# Lucid Dreaming > DV Academy > Current Courses > DILD >  >  FryingMan is a new DILD co-teacher

## gab

Hi everybody,

FryingMan is now going to be helping Fogelbise with answering all your DILDing questions in your workbooks.

Happy dreams!

----------


## fogelbise

Yay!! Glad to have you on board FryingMan!!  ::D:

----------


## FryingMan

Thank you gab, and fogelbise!   I look forward to working with you both to nurture along the next generation(s) of lucid dreamers!

----------


## Bharmo

Hey, congrats Fryingman!!
 ::goodjob::

----------


## ~Dreamer~

Congrats, FryingMan!
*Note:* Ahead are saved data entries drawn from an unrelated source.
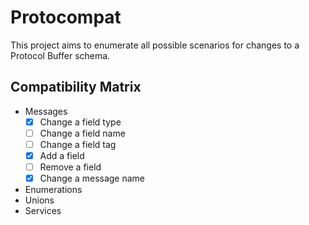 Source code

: # Protocompat

This project aims to enumerate all possible scenarios for changes to a Protocol
Buffer schema. 

## Compatibility Matrix

- Messages
  - [x] Change a field type
  - [ ] Change a field name
  - [ ] Change a field tag
  - [x] Add a field
  - [ ] Remove a field
  - [x] Change a message name
- Enumerations
- Unions
- Services
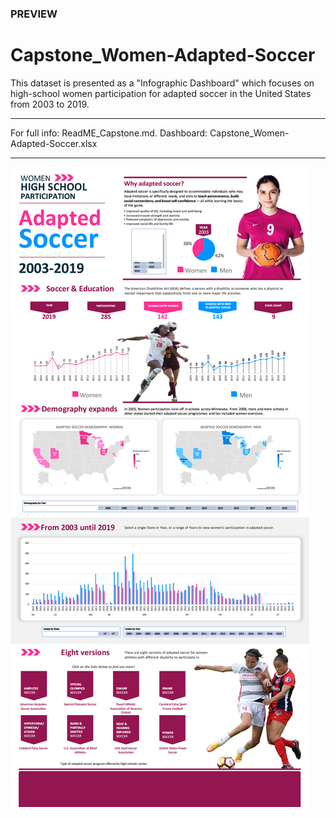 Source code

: ### PREVIEW
# Capstone_Women-Adapted-Soccer
This dataset is presented as a "Infographic Dashboard" which focuses on high-school women participation for adapted soccer in the United States from 2003 to 2019. 
***
For full info: ReadME_Capstone.md.
Dashboard: Capstone_Women-Adapted-Soccer.xlsx
***
![Capstone_Screenshot_3000](Capstone_Screenshot_3000.jpg)

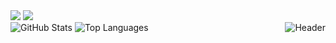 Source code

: <img src="https://readme-typing-svg.demolab.com?font=Fira+Code&size=30&color=F96E96&width=900&lines=Hello%2C+I'm+Tu.;+I'm+a+Software+Engineer." >
<img src="https://komarev.com/ghpvc/?username=doanphungtu" />
<div>
  <img src="https://github-readme-stats.vercel.app/api?username=doanphungtu&show_icons=true&theme=dracula" alt="GitHub Stats" />
  <img src="https://raw.githubusercontent.com/iampavangandhi/iampavangandhi/master/gifs/coder.gif" align="right" alt="Header"/>
  <img src="https://github-readme-stats.vercel.app/api/top-langs/?username=doanphungtu&hide_progress=true&theme=dracula" alt="Top Languages"/>
</div>
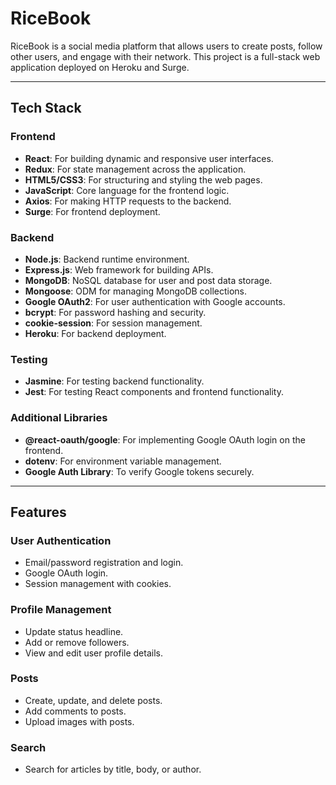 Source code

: # **RiceBook**

RiceBook is a social media platform that allows users to create posts, follow other users, and engage with their network. This project is a full-stack web application deployed on Heroku and Surge.

---

## **Tech Stack**

### **Frontend**
- **React**: For building dynamic and responsive user interfaces.
- **Redux**: For state management across the application.
- **HTML5/CSS3**: For structuring and styling the web pages.
- **JavaScript**: Core language for the frontend logic.
- **Axios**: For making HTTP requests to the backend.
- **Surge**: For frontend deployment.

### **Backend**
- **Node.js**: Backend runtime environment.
- **Express.js**: Web framework for building APIs.
- **MongoDB**: NoSQL database for user and post data storage.
- **Mongoose**: ODM for managing MongoDB collections.
- **Google OAuth2**: For user authentication with Google accounts.
- **bcrypt**: For password hashing and security.
- **cookie-session**: For session management.
- **Heroku**: For backend deployment.

### **Testing**
- **Jasmine**: For testing backend functionality.
- **Jest**: For testing React components and frontend functionality.

### **Additional Libraries**
- **@react-oauth/google**: For implementing Google OAuth login on the frontend.
- **dotenv**: For environment variable management.
- **Google Auth Library**: To verify Google tokens securely.

---

## **Features**

### **User Authentication**
- Email/password registration and login.
- Google OAuth login.
- Session management with cookies.

### **Profile Management**
- Update status headline.
- Add or remove followers.
- View and edit user profile details.

### **Posts**
- Create, update, and delete posts.
- Add comments to posts.
- Upload images with posts.

### **Search**
- Search for articles by title, body, or author.
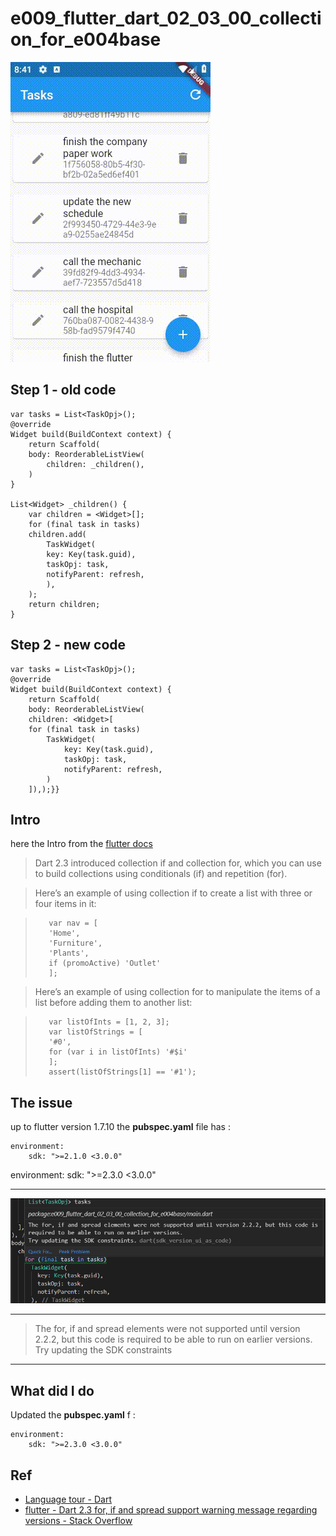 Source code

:# e009_flutter_dart_02_03_00_collection_for_e004base

![app screen record](docs/screen_record.gif)

## Step 1 - old code

    var tasks = List<TaskOpj>();
    @override
    Widget build(BuildContext context) {
        return Scaffold(
        body: ReorderableListView(
            children: _children(),
        )
    }

    List<Widget> _children() {
        var children = <Widget>[];
        for (final task in tasks)
        children.add(
            TaskWidget(
            key: Key(task.guid),
            taskOpj: task,
            notifyParent: refresh,
            ),
        );
        return children;
    }

## Step 2 - new code

    var tasks = List<TaskOpj>();
    @override
    Widget build(BuildContext context) {
        return Scaffold(
        body: ReorderableListView(
        children: <Widget>[ 
        for (final task in tasks) 
            TaskWidget(
                key: Key(task.guid),
                taskOpj: task,
                notifyParent: refresh,
            )
        ]),);}}

## Intro

here the Intro from the [flutter docs](https://dart.dev/guides/language/language-tour?#lists)
 
> Dart 2.3 introduced collection if and collection for, which you can use to build collections using conditionals (if) and repetition (for).

> Here’s an example of using collection if to create a list with three or four items in it:

>        var nav = [
>        'Home',
>        'Furniture',
>        'Plants',
>        if (promoActive) 'Outlet'
>        ];

> Here’s an example of using collection for to manipulate the items of a list before adding them to another list:

>        var listOfInts = [1, 2, 3];
>        var listOfStrings = [
>        '#0',
>        for (var i in listOfInts) '#$i'
>        ];
>        assert(listOfStrings[1] == '#1');

## The issue

up to flutter version 1.7.10 the **pubspec.yaml** file has :

    environment:
        sdk: ">=2.1.0 <3.0.0"


environment:
  sdk: ">=2.3.0 <3.0.0"

----

![](docs/2019-07-28-19-34-38.png)

----

>The for, if and spread elements were not supported until version 2.2.2, but this code is required to be able to run on earlier versions.
Try updating the SDK constraints
----

## What did I do

Updated the **pubspec.yaml** f  :

    environment:
        sdk: ">=2.3.0 <3.0.0"

## Ref

- [Language tour - Dart](https://dart.dev/guides/language/language-tour?#lists)
- [flutter - Dart 2.3 for, if and spread support warning message regarding versions - Stack Overflow](https://stackoverflow.com/questions/56097475/dart-2-3-for-if-and-spread-support-warning-message-regarding-versions)
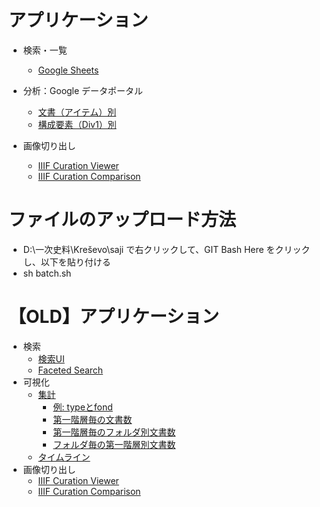 # アプリケーション

- 検索・一覧
  - [Google Sheets](https://docs.google.com/spreadsheets/d/1W2akkXwfDENiC78Cbx1qs3rx39RvIz4ZEGMio0ZMRYs/edit?usp=sharing)

- 分析：Google データポータル
  - [文書（アイテム）別](https://datastudio.google.com/u/0/reporting/1zQUZX8ZQwhI5hU_OH5t9hvt1HB9pcwiZ/page/yjjFB)
  - [構成要素（Div1）別](https://datastudio.google.com/u/0/reporting/17i24MCcKJ3P5GQLIcWHCQhB13uNg4YkP/page/EVtFB)

- 画像切り出し
  - [IIIF Curation Viewer](http://codh.rois.ac.jp/software/iiif-curation-viewer/demo/?curation=https://nakamura196.github.io/saji/data/curation.json)
  - [IIIF Curation Comparison](https://nakamura196.github.io/icc/app/#/?curation=https://nakamura196.github.io/saji/data/curation.json)

# ファイルのアップロード方法
- D:\一次史料\Kreševo\saji で右クリックして、GIT Bash Here をクリックし、以下を貼り付ける
- sh batch.sh

# 【OLD】アプリケーション
- 検索
  - [検索UI](https://nakamura196.github.io/min3/#/?u=https://nakamura196.github.io/saji/data/data.json&config=https://nakamura196.github.io/saji/data/config.json)
  - [Faceted Search](https://nakamura196.github.io/isearch/?u=https://nakamura196.github.io/saji/data/items.json)
- 可視化
  - [集計](https://nakamura196.github.io/min3/vis.html?u=https://nakamura196.github.io/saji/data/data.json)
    - [例: typeとfond](https://nakamura196.github.io/min3/vis?field=http%3A%2F%2Fdiyhistory.org%2Fpublic%2Fphr2%2Fns%2Fsaji%2Ffond&u=https%3A%2F%2Fnakamura196.github.io%2Fsaji%2Fdata%2Fdata.json&dispField=&max=10&sort=Numbers)
    - [第一階層毎の文書数](https://nakamura196.github.io/min3/vis.html?filter_field_1=http%3A%2F%2Fdiyhistory.org%2Fpublic%2Fphr2%2Fns%2Fsaji%2Ftype0&filter_values_1=buyuruldu%2CEMIN%2Cferm%C4%81n%2Cfetv%C4%81%2Ch%C3%BCccet%2Ci%CA%BFl%C4%81m%2Ckass%C4%81m%2Cm%C3%BCr%C4%81sele%2Ctapu%2Ctemess%C3%BCk%2Ctezkire%2Cunknown%2C%CA%BFarz-%C4%B1_h%C4%81l%2C%CA%BFilm%C3%BChaber&filter_field_2=http%3A%2F%2Fdiyhistory.org%2Fpublic%2Fphr2%2Fns%2Fsaji%2Ffond&filter_values_2=Tursko%2B1%2CTursko%2B2&y_axis_field=&u=https%3A%2F%2Fnakamura196.github.io%2Fsaji%2Fdata%2Fdata.json&dispField=http%3A%2F%2Fdiyhistory.org%2Fpublic%2Fphr2%2Fns%2Fsaji%2Ftype0&max=10&sort=Numbers)
    - [第一階層毎のフォルダ別文書数](https://nakamura196.github.io/min3/vis.html?filter_field_1=http%3A%2F%2Fdiyhistory.org%2Fpublic%2Fphr2%2Fns%2Fsaji%2Ftype0&filter_values_1=buyuruldu%2CEMIN%2Cferm%C4%81n%2Cfetv%C4%81%2Ch%C3%BCccet%2Ci%CA%BFl%C4%81m%2Ckass%C4%81m%2Cm%C3%BCr%C4%81sele%2Ctapu%2Ctemess%C3%BCk%2Ctezkire%2Cunknown%2C%CA%BFarz-%C4%B1_h%C4%81l%2C%CA%BFilm%C3%BChaber&filter_field_2=http%3A%2F%2Fdiyhistory.org%2Fpublic%2Fphr2%2Fns%2Fsaji%2Ffond&filter_values_2=Tursko%2B1%2CTursko%2B2&y_axis_field=http%3A%2F%2Fdiyhistory.org%2Fpublic%2Fphr2%2Fns%2Fsaji%2Ffond&u=https%3A%2F%2Fnakamura196.github.io%2Fsaji%2Fdata%2Fdata.json&dispField=http%3A%2F%2Fdiyhistory.org%2Fpublic%2Fphr2%2Fns%2Fsaji%2Ftype0&max=10&sort=Numbers)
    - [フォルダ毎の第一階層別文書数](https://nakamura196.github.io/min3/vis.html?filter_field_1=http%3A%2F%2Fdiyhistory.org%2Fpublic%2Fphr2%2Fns%2Fsaji%2Ftype0&filter_values_1=buyuruldu%2CEMIN%2Cferm%C4%81n%2Cfetv%C4%81%2Ch%C3%BCccet%2Ci%CA%BFl%C4%81m%2Ckass%C4%81m%2Cm%C3%BCr%C4%81sele%2Ctapu%2Ctemess%C3%BCk%2Ctezkire%2Cunknown%2C%CA%BFarz-%C4%B1_h%C4%81l%2C%CA%BFilm%C3%BChaber&filter_field_2=http%3A%2F%2Fdiyhistory.org%2Fpublic%2Fphr2%2Fns%2Fsaji%2Ffond&filter_values_2=Tursko%2B1%2CTursko%2B2&y_axis_field=http%3A%2F%2Fdiyhistory.org%2Fpublic%2Fphr2%2Fns%2Fsaji%2Ftype0&u=https%3A%2F%2Fnakamura196.github.io%2Fsaji%2Fdata%2Fdata.json&dispField=http%3A%2F%2Fdiyhistory.org%2Fpublic%2Fphr2%2Fns%2Fsaji%2Ffond&max=10&sort=Numbers)
  - [タイムライン](https://nakamura196.github.io/min3/input)
- 画像切り出し
  - [IIIF Curation Viewer](http://codh.rois.ac.jp/software/iiif-curation-viewer/demo/?curation=https://nakamura196.github.io/saji/data/curation.json)
  - [IIIF Curation Comparison](https://nakamura196.github.io/i3/comp/search.html?curation=https://nakamura196.github.io/saji/data/curation.json&thumb=true)
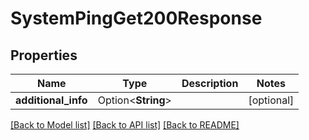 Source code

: # SystemPingGet200Response

## Properties

Name | Type | Description | Notes
------------ | ------------- | ------------- | -------------
**additional_info** | Option<**String**> |  | [optional]

[[Back to Model list]](../README.md#documentation-for-models) [[Back to API list]](../README.md#documentation-for-api-endpoints) [[Back to README]](../README.md)


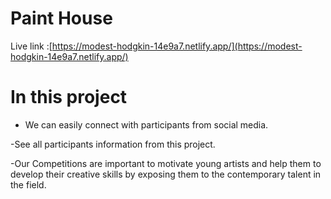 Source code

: # Paint House

Live link :[https://modest-hodgkin-14e9a7.netlify.app/](https://modest-hodgkin-14e9a7.netlify.app/)

# In this project

- We can easily connect with participants from social media.

-See all participants information from this project.

-Our Competitions are important to motivate young artists and help them to develop their creative skills by exposing them to the contemporary talent in the field.
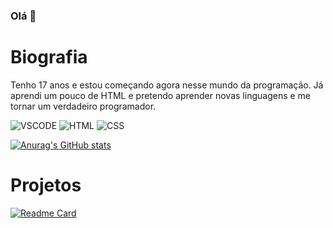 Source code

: ### Olá 👋

# Biografia

Tenho 17 anos e estou começando agora nesse mundo da programação. Já aprendi um pouco de HTML e pretendo aprender novas linguagens e me tornar um verdadeiro programador.

![VSCODE](https://img.shields.io/badge/VSCode-0078D4?style=for-the-badge&logo=visual%20studio%20code&logoColor=white)
![HTML](https://img.shields.io/badge/HTML5-E34F26?style=for-the-badge&logo=html5&logoColor=white)
![CSS](https://img.shields.io/badge/CSS3-1572B6?style=for-the-badge&logo=css3&logoColor=white)

[![Anurag's GitHub stats](https://github-readme-stats.vercel.app/api?username=FLLocatelli&theme-dark)](https://github.com/anuraghazra/github-readme-stats)

# Projetos

[![Readme Card](https://github-readme-stats.vercel.app/api/pin/?username=FLLocatelli&repo=FLLocatelli.github.io)](https://github.com/anuraghazra/github-readme-stats)
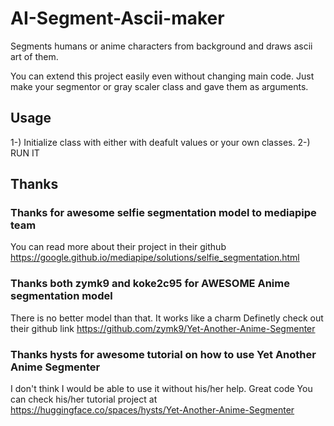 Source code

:# AI-Segment-Ascii-maker
Segments humans or anime characters from background and draws ascii art of them.

You can extend this project easily even without changing main code. Just make your segmentor or gray scaler class and gave them as arguments.

## Usage
1-) Initialize class with either with deafult values or your own classes. 
2-) RUN IT

## Thanks
### Thanks for awesome selfie segmentation model to mediapipe team
You can read more about their project in their github
https://google.github.io/mediapipe/solutions/selfie_segmentation.html

### Thanks both zymk9 and koke2c95 for AWESOME Anime segmentation model
There is no better model than that. It works like a charm
Definetly check out their github link
https://github.com/zymk9/Yet-Another-Anime-Segmenter

### Thanks hysts for awesome tutorial on how to use Yet Another Anime Segmenter
I don't think I would be able to use it without his/her help. Great code
You can check his/her tutorial project at
https://huggingface.co/spaces/hysts/Yet-Another-Anime-Segmenter
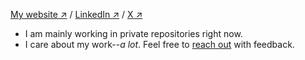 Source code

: [My website ↗](https://giovabattelli.com) /
[LinkedIn ↗](https://www.linkedin.com/in/giovanni-assad/) /
[X ↗](https://x.com/giovabattelli)

- I am mainly working in private repositories right now.
- I care about my work--*a lot*. Feel free to [reach out](mailto:giovabattelli@gmail.com) with feedback.
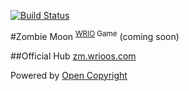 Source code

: [![Build Status](https://travis-ci.org/webRunes/ZombieMoon-WRIO-Game.svg?branch=master)](https://travis-ci.org/webRunes/ZombieMoon-WRIO-Game)

#Zombie Moon <sup>[WRIO](http://wrioos.com) Game</sup>
(coming soon)

##Official Hub
[zm.wrioos.com](http://zm.wrioos.com)

Powered by [Open Copyright](http://opencopyright.webrunes.com)
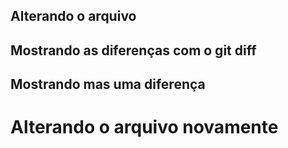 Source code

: ## Alterando o arquivo
## Mostrando as diferenças com o git diff

## Mostrando mas uma diferença
<h1>Alterando o arquivo novamente</h1> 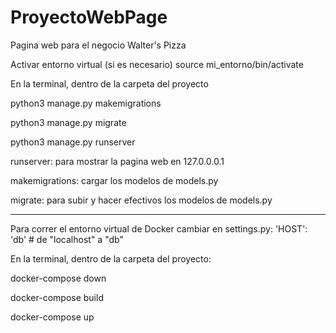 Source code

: # ProyectoWebPage
Pagina web para el negocio Walter's Pizza

Activar entorno virtual (si es necesario)
source mi_entorno/bin/activate


En la terminal, dentro de la carpeta del proyecto

python3 manage.py makemigrations

python3 manage.py migrate

python3 manage.py runserver

runserver: para mostrar la pagina web en 127.0.0.0.1

makemigrations: cargar los modelos de models.py

migrate: para subir y hacer efectivos los modelos de models.py


-------------------------------------------------------------------------

Para correr el entorno virtual de Docker
cambiar en settings.py:
'HOST': 'db' # de "localhost" a "db"

En la terminal, dentro de la carpeta del proyecto:

docker-compose down 

docker-compose build

docker-compose up

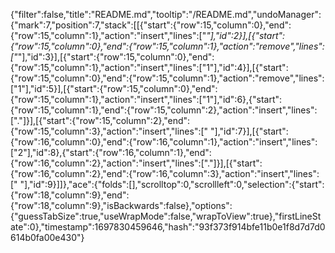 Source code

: {"filter":false,"title":"README.md","tooltip":"/README.md","undoManager":{"mark":7,"position":7,"stack":[[{"start":{"row":15,"column":0},"end":{"row":15,"column":1},"action":"insert","lines":["*"],"id":2}],[{"start":{"row":15,"column":0},"end":{"row":15,"column":1},"action":"remove","lines":["*"],"id":3}],[{"start":{"row":15,"column":0},"end":{"row":15,"column":1},"action":"insert","lines":["1"],"id":4}],[{"start":{"row":15,"column":0},"end":{"row":15,"column":1},"action":"remove","lines":["1"],"id":5}],[{"start":{"row":15,"column":0},"end":{"row":15,"column":1},"action":"insert","lines":["1"],"id":6},{"start":{"row":15,"column":1},"end":{"row":15,"column":2},"action":"insert","lines":["."]}],[{"start":{"row":15,"column":2},"end":{"row":15,"column":3},"action":"insert","lines":[" "],"id":7}],[{"start":{"row":16,"column":0},"end":{"row":16,"column":1},"action":"insert","lines":["2"],"id":8},{"start":{"row":16,"column":1},"end":{"row":16,"column":2},"action":"insert","lines":["."]}],[{"start":{"row":16,"column":2},"end":{"row":16,"column":3},"action":"insert","lines":[" "],"id":9}]]},"ace":{"folds":[],"scrolltop":0,"scrollleft":0,"selection":{"start":{"row":18,"column":9},"end":{"row":18,"column":9},"isBackwards":false},"options":{"guessTabSize":true,"useWrapMode":false,"wrapToView":true},"firstLineState":0},"timestamp":1697830459646,"hash":"93f373f914bfe11b0e1f8d7d7d0614b0fa00e430"} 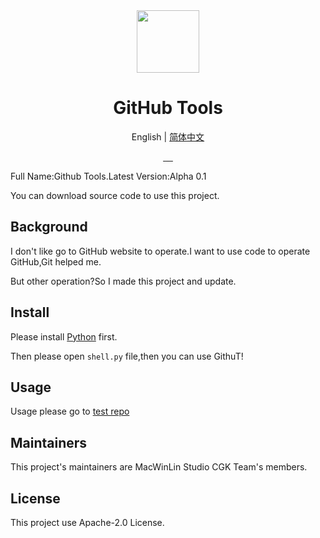 <div align="center">
  <img src="https://s1.imagehub.cc/images/2022/04/09/favicon.png" width="100px" height="100px">
  <h1 align="center">GitHub Tools</h1>
  
  English | [简体中文](https://github.com/macwinlin-studio/GithuT/blob/1.0.0/README-zh.md)
  
  <a href="https://github.com/macwinlin-studio/GithuT/releases">
    <img src="https://img.shields.io/github/last-commit/macwinlin-studio/GithuT/a0.1" alt="">
  </a>
  <a href="https://github.com/macwinlin-studio/GithuT/releases">
    <img src="https://img.shields.io/github/downloads/macwinlin-studio/GithuT/total" alt="">
  </a>
  <a href="https://github.com/macwinlin-studio/GithuT/blob/1.0.0/LICENSE">
    <img src="https://img.shields.io/badge/license-Apache--2.0-blue" alt="">
  </a>
  <a href="https://www.microsoft.com/en-us/windows">
    <img src="https://img.shields.io/badge/platform-windows-orange" alt="">
  </a>
  <a href="https://www.python.org/">
    <img src="https://img.shields.io/badge/python-v3.9-orange" alt="">
  </a>
</div>

Full Name:Github Tools.Latest Version:Alpha 0.1

You can download source code to use this project.

## Background

I don't like go to GitHub website to operate.I want to use code to operate GitHub,Git helped me.

But other operation?So I made this project and update.

## Install

Please install [Python](https://www.python.org) first.

Then please open `shell.py` file,then you can use GithuT!

## Usage

Usage please go to [test repo](https://github.com/xtest2021/githut-test-repo/README.md#usage)

## Maintainers

This project's maintainers are MacWinLin Studio CGK Team's members.

## License

This project use Apache-2.0 License.
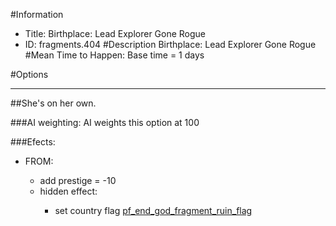 #Information
 - Title: Birthplace: Lead Explorer Gone Rogue
 - ID: fragments.404
#Description
Birthplace: Lead Explorer Gone Rogue
#Mean Time to Happen:
Base time = 1 days

#Options

___
##She's on her own.

###AI weighting:
AI weights this option at 100


###Efects:<ul><li>FROM:</li><ul><li>add prestige = -10</li><li>hidden effect:</li><ul><li>set country flag [pf_end_god_fragment_ruin_flag](../flags/pf_end_god_fragment_ruin_flag.md)</li></ul></ul></ul>
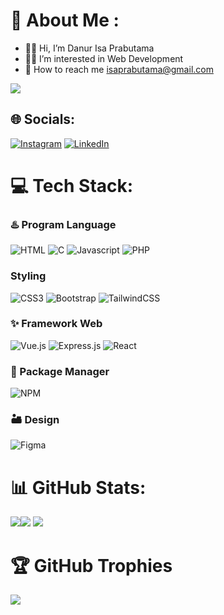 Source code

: # 💫 About Me :
- 🙋‍♂️ Hi, I’m Danur Isa Prabutama
- 🧑‍💻 I’m interested in Web Development
- 🤝 How to reach me isaprabutama@gmail.com

 [![](https://visitcount.itsvg.in/api?id=prabutama&label=Profile%20Views&color=1&icon=4&pretty=false)](https://visitcount.itsvg.in) 

## 🌐 Socials:
[![Instagram](https://img.shields.io/badge/Instagram-%23000000.svg?logo=Instagram&logoColor=%23fe116a)](https://instagram.com/prbtmaa) [![LinkedIn](https://img.shields.io/badge/LinkedIn-%23000000.svg?logo=linkedin&logoColor=%23087fb7)](www.linkedin.com/in/prabutama)

# 💻 Tech Stack:
### ♨️ Program Language
  ![HTML](https://img.shields.io/badge/html5-%23000000.svg?style=for-the-badge&logo=html5&logoColor=%23e95d2a) ![C](https://img.shields.io/badge/-%23000000.svg?style=for-the-badge&logo=c&logoColor=%236a9dd3)  ![Javascript](https://img.shields.io/badge/javascript-%23000000.svg?style=for-the-badge&logo=javascript&logoColor=%23fff000)
 ![PHP](https://img.shields.io/badge/php-%23000000.svg?style=for-the-badge&logo=php&logoColor=%237377ad)


###  Styling
  ![CSS3](https://img.shields.io/badge/css3-%23000000.svg?style=for-the-badge&logo=css3&logoColor=%231572B6) ![Bootstrap](https://img.shields.io/badge/bootstrap-%23000000.svg?style=for-the-badge&logo=bootstrap&logoColor=563D7C) ![TailwindCSS](https://img.shields.io/badge/tailwindcss-%23000000.svg?style=for-the-badge&logo=tailwind-css&logoColor%2338B2AC)
  
### ✨ Framework Web
  ![Vue.js](https://img.shields.io/badge/vue-%23000000.svg?style=for-the-badge&logo=vuedotjs&logoColor=%234FC08D) ![Express.js](https://img.shields.io/badge/Express-%23000000.svg?style=for-the-badge&logo=express&logoColor=%234FC08D) ![React](https://img.shields.io/badge/React-%23000000.svg?style=for-the-badge&logo=react&logoColor=%2366dbfb)
  
  
### 🎁 Package Manager
 ![NPM](https://img.shields.io/badge/npm-%23000000.svg?style=for-the-badge&logo=npm&logoColor=%23cd3e3d)
  
### 🏜️ Design
  ![Figma](https://img.shields.io/badge/figma-%23000000.svg?style=for-the-badge&logo=figma&logoColor=%23f25425)

# 📊 GitHub Stats:
![](https://github-readme-stats.vercel.app/api?username=prabutama&theme=dark&hide_border=false&include_all_commits=true&count_private=false)![](https://github-readme-streak-stats.herokuapp.com/?user=prabutama&theme=dark&hide_border=false)
![](https://github-readme-stats.vercel.app/api/top-langs/?username=prabutama&theme=dark&hide_border=false&include_all_commits=true&count_private=false&layout=compact)

# 🏆 GitHub Trophies
![](https://github-profile-trophy.vercel.app/?username=prabutama&theme=darkhub&no-frame=false&no-bg=false&margin-w=4)



<!-- Proudly created with GPRM ( https://gprm.itsvg.in ) -->
<!---
prabutama/prabutama is a ✨ special ✨ repository because its `README.md` (this file) appears on your GitHub profile.
You can click the Preview link to take a look at your changes.
--->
You will be a great teacher!  ::D:

----------


## CanisLucidus

Congratulations, FryingMan, you are going to be make a fantastic DILD teacher!  Those students will be learning from the best in the biz on dream recall!   ::goodjob2::   You and fogelbise will make a great team.

----------


## ThreeCat

Congrats, FryingMan!  I agree with what all others have said: you will be a great teacher.

----------


## NyxCC

Congrats FM! Great to have you onboard the DVA!  ::D:

----------


## OpheliaBlue

YAY a new teacher!!! Congrats FryingMan

 :Awesome Dance: 

.

----------


## HeWhoShapes

Congrats fryingman! glad to have you here!

----------